YOUR GOAL: A verbatim transcription of every record below is required.

EXTRACTED RECORDS below:

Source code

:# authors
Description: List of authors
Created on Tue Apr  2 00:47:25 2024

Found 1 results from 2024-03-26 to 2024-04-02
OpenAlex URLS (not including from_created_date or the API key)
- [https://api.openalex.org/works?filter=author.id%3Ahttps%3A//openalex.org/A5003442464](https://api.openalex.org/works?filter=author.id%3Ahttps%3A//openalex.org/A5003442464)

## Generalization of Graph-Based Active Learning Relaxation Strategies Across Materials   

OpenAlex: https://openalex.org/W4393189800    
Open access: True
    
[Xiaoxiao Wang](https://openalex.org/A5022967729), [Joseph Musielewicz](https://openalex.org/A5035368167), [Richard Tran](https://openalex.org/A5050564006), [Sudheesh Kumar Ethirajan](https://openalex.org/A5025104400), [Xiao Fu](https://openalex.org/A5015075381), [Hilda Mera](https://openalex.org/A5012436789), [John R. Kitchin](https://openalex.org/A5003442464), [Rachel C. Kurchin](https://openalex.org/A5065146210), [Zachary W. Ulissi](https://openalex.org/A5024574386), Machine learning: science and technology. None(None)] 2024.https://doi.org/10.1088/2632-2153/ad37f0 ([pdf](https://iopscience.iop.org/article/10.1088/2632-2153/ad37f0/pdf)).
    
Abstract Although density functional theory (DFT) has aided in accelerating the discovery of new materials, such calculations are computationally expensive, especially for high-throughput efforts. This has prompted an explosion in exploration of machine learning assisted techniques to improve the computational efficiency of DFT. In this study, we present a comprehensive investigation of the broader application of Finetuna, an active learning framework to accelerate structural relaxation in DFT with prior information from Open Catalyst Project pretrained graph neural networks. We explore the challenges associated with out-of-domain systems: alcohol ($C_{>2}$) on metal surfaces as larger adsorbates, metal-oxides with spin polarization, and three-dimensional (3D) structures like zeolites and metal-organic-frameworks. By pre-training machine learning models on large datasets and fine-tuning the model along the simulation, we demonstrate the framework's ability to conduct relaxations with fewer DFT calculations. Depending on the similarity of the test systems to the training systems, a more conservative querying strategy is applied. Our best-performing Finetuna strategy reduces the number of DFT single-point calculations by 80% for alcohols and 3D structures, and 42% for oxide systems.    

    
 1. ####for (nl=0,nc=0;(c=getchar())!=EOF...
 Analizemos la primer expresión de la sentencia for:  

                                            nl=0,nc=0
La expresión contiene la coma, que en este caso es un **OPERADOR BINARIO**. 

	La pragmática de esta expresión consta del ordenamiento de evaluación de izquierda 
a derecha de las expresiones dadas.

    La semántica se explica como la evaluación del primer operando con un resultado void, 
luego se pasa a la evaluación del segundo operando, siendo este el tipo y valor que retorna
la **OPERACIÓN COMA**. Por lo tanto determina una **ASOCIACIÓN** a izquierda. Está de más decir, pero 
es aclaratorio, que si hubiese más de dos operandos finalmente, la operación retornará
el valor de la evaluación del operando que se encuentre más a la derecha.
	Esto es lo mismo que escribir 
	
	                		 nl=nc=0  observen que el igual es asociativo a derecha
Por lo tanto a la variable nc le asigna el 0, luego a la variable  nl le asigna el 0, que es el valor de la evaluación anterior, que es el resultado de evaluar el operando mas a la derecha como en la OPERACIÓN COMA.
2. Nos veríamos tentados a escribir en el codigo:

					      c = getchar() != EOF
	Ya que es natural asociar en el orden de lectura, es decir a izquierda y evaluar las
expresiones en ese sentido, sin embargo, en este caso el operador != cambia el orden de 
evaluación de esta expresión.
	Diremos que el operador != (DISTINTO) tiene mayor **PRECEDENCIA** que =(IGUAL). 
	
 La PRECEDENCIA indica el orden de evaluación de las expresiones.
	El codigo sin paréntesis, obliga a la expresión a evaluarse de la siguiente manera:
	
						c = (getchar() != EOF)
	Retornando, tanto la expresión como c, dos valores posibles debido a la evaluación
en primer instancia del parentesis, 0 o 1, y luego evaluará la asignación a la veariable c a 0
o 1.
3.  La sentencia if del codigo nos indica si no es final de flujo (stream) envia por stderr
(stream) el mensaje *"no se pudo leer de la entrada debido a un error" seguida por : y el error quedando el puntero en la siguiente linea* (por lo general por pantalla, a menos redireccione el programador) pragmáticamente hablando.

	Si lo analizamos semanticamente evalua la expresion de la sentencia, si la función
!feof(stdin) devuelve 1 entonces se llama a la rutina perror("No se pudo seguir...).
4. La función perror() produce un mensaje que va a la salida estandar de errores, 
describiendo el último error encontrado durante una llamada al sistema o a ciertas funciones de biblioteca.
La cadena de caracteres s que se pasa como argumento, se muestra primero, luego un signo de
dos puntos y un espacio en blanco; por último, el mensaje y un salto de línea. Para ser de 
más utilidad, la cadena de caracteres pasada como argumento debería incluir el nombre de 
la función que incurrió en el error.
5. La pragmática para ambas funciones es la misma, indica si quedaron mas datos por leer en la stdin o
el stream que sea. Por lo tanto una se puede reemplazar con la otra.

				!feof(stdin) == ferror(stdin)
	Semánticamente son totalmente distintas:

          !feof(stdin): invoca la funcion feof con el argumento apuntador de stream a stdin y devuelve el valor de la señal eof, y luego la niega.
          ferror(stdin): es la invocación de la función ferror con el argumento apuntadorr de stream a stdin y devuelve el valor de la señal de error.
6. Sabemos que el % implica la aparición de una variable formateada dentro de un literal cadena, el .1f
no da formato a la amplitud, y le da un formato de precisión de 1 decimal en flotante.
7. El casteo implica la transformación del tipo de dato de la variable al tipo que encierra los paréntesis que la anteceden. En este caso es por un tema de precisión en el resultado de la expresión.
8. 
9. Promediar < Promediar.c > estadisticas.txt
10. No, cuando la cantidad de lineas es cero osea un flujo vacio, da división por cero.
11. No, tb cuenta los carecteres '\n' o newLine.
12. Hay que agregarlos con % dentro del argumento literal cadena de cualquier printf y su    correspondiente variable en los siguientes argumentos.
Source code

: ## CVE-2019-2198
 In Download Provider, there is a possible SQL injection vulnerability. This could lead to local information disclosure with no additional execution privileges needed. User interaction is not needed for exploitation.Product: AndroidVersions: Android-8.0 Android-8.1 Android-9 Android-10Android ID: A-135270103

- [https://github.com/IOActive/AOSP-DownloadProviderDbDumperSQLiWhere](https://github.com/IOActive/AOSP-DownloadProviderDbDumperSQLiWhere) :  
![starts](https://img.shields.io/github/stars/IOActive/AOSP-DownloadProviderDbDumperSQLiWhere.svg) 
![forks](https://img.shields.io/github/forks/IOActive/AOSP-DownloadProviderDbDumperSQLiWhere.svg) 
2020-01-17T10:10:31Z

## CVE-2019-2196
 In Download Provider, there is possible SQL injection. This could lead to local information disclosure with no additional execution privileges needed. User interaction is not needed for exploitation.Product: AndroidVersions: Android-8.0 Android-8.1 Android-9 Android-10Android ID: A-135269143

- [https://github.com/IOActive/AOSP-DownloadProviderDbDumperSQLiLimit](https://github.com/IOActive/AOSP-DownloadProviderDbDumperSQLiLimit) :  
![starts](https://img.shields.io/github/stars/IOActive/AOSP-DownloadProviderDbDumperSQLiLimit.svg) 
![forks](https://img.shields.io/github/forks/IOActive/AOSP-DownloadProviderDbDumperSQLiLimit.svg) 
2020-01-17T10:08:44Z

End of EXTRACTED RECORDS.

EXERCISE RESULT:
Source code

:# authors
Description: List of authors
Created on Tue Apr  2 00:47:25 2024

Found 1 results from 2024-03-26 to 2024-04-02
OpenAlex URLS (not including from_created_date or the API key)
- [https://api.openalex.org/works?filter=author.id%3Ahttps%3A//openalex.org/A5003442464](https://api.openalex.org/works?filter=author.id%3Ahttps%3A//openalex.org/A5003442464)

## Generalization of Graph-Based Active Learning Relaxation Strategies Across Materials   

OpenAlex: https://openalex.org/W4393189800    
Open access: True
    
[Xiaoxiao Wang](https://openalex.org/A5022967729), [Joseph Musielewicz](https://openalex.org/A5035368167), [Richard Tran](https://openalex.org/A5050564006), [Sudheesh Kumar Ethirajan](https://openalex.org/A5025104400), [Xiao Fu](https://openalex.org/A5015075381), [Hilda Mera](https://openalex.org/A5012436789), [John R. Kitchin](https://openalex.org/A5003442464), [Rachel C. Kurchin](https://openalex.org/A5065146210), [Zachary W. Ulissi](https://openalex.org/A5024574386), Machine learning: science and technology. None(None)] 2024.https://doi.org/10.1088/2632-2153/ad37f0 ([pdf](https://iopscience.iop.org/article/10.1088/2632-2153/ad37f0/pdf)).
    
Abstract Although density functional theory (DFT) has aided in accelerating the discovery of new materials, such calculations are computationally expensive, especially for high-throughput efforts. This has prompted an explosion in exploration of machine learning assisted techniques to improve the computational efficiency of DFT. In this study, we present a comprehensive investigation of the broader application of Finetuna, an active learning framework to accelerate structural relaxation in DFT with prior information from Open Catalyst Project pretrained graph neural networks. We explore the challenges associated with out-of-domain systems: alcohol ($C_{>2}$) on metal surfaces as larger adsorbates, metal-oxides with spin polarization, and three-dimensional (3D) structures like zeolites and metal-organic-frameworks. By pre-training machine learning models on large datasets and fine-tuning the model along the simulation, we demonstrate the framework's ability to conduct relaxations with fewer DFT calculations. Depending on the similarity of the test systems to the training systems, a more conservative querying strategy is applied. Our best-performing Finetuna strategy reduces the number of DFT single-point calculations by 80% for alcohols and 3D structures, and 42% for oxide systems.    

    
 1. ####for (nl=0,nc=0;(c=getchar())!=EOF...
 Analizemos la primer expresión de la sentencia for:  

                                            nl=0,nc=0
La expresión contiene la coma, que en este caso es un **OPERADOR BINARIO**. 

	La pragmática de esta expresión consta del ordenamiento de evaluación de izquierda 
a derecha de las expresiones dadas.

    La semántica se explica como la evaluación del primer operando con un resultado void, 
luego se pasa a la evaluación del segundo operando, siendo este el tipo y valor que retorna
la **OPERACIÓN COMA**. Por lo tanto determina una **ASOCIACIÓN** a izquierda. Está de más decir, pero 
es aclaratorio, que si hubiese más de dos operandos finalmente, la operación retornará
el valor de la evaluación del operando que se encuentre más a la derecha.
	Esto es lo mismo que escribir 
	
	                		 nl=nc=0  observen que el igual es asociativo a derecha
Por lo tanto a la variable nc le asigna el 0, luego a la variable  nl le asigna el 0, que es el valor de la evaluación anterior, que es el resultado de evaluar el operando mas a la derecha como en la OPERACIÓN COMA.
2. Nos veríamos tentados a escribir en el codigo:

					      c = getchar() != EOF
	Ya que es natural asociar en el orden de lectura, es decir a izquierda y evaluar las
expresiones en ese sentido, sin embargo, en este caso el operador != cambia el orden de 
evaluación de esta expresión.
	Diremos que el operador != (DISTINTO) tiene mayor **PRECEDENCIA** que =(IGUAL). 
	
 La PRECEDENCIA indica el orden de evaluación de las expresiones.
	El codigo sin paréntesis, obliga a la expresión a evaluarse de la siguiente manera:
	
						c = (getchar() != EOF)
	Retornando, tanto la expresión como c, dos valores posibles debido a la evaluación
en primer instancia del parentesis, 0 o 1, y luego evaluará la asignación a la veariable c a 0
o 1.
3.  La sentencia if del codigo nos indica si no es final de flujo (stream) envia por stderr
(stream) el mensaje *"no se pudo leer de la entrada debido a un error" seguida por : y el error quedando el puntero en la siguiente linea* (por lo general por pantalla, a menos redireccione el programador) pragmáticamente hablando.

	Si lo analizamos semanticamente evalua la expresion de la sentencia, si la función
!feof(stdin) devuelve 1 entonces se llama a la rutina perror("No se pudo seguir...).
4. La función perror() produce un mensaje que va a la salida estandar de errores, 
describiendo el último error encontrado durante una llamada al sistema o a ciertas funciones de biblioteca.
La cadena de caracteres s que se pasa como argumento, se muestra primero, luego un signo de
dos puntos y un espacio en blanco; por último, el mensaje y un salto de línea. Para ser de 
más utilidad, la cadena de caracteres pasada como argumento debería incluir el nombre de 
la función que incurrió en el error.
5. La pragmática para ambas funciones es la misma, indica si quedaron mas datos por leer en la stdin o
el stream que sea. Por lo tanto una se puede reemplazar con la otra.

				!feof(stdin) == ferror(stdin)
	Semánticamente son totalmente distintas:

          !feof(stdin): invoca la funcion feof con el argumento apuntador de stream a stdin y devuelve el valor de la señal eof, y luego la niega.
          ferror(stdin): es la invocación de la función ferror con el argumento apuntadorr de stream a stdin y devuelve el valor de la señal de error.
6. Sabemos que el % implica la aparición de una variable formateada dentro de un literal cadena, el .1f
no da formato a la amplitud, y le da un formato de precisión de 1 decimal en flotante.
7. El casteo implica la transformación del tipo de dato de la variable al tipo que encierra los paréntesis que la anteceden. En este caso es por un tema de precisión en el resultado de la expresión.
8. 
9. Promediar < Promediar.c > estadisticas.txt
10. No, cuando la cantidad de lineas es cero osea un flujo vacio, da división por cero.
11. No, tb cuenta los carecteres '\n' o newLine.
12. Hay que agregarlos con % dentro del argumento literal cadena de cualquier printf y su    correspondiente variable en los siguientes argumentos.
Source code

: ## CVE-2019-2198
 In Download Provider, there is a possible SQL injection vulnerability. This could lead to local information disclosure with no additional execution privileges needed. User interaction is not needed for exploitation.Product: AndroidVersions: Android-8.0 Android-8.1 Android-9 Android-10Android ID: A-135270103

- [https://github.com/IOActive/AOSP-DownloadProviderDbDumperSQLiWhere](https://github.com/IOActive/AOSP-DownloadProviderDbDumperSQLiWhere) :  
![starts](https://img.shields.io/github/stars/IOActive/AOSP-DownloadProviderDbDumperSQLiWhere.svg) 
![forks](https://img.shields.io/github/forks/IOActive/AOSP-DownloadProviderDbDumperSQLiWhere.svg) 
2020-01-17T10:10:31Z

## CVE-2019-2196
 In Download Provider, there is possible SQL injection. This could lead to local information disclosure with no additional execution privileges needed. User interaction is not needed for exploitation.Product: AndroidVersions: Android-8.0 Android-8.1 Android-9 Android-10Android ID: A-135269143

- [https://github.com/IOActive/AOSP-DownloadProviderDbDumperSQLiLimit](https://github.com/IOActive/AOSP-DownloadProviderDbDumperSQLiLimit) :  
![starts](https://img.shields.io/github/stars/IOActive/AOSP-DownloadProviderDbDumperSQLiLimit.svg) 
![forks](https://img.shields.io/github/forks/IOActive/AOSP-DownloadProviderDbDumperSQLiLimit.svg) 
2020-01-17T10:08:44Z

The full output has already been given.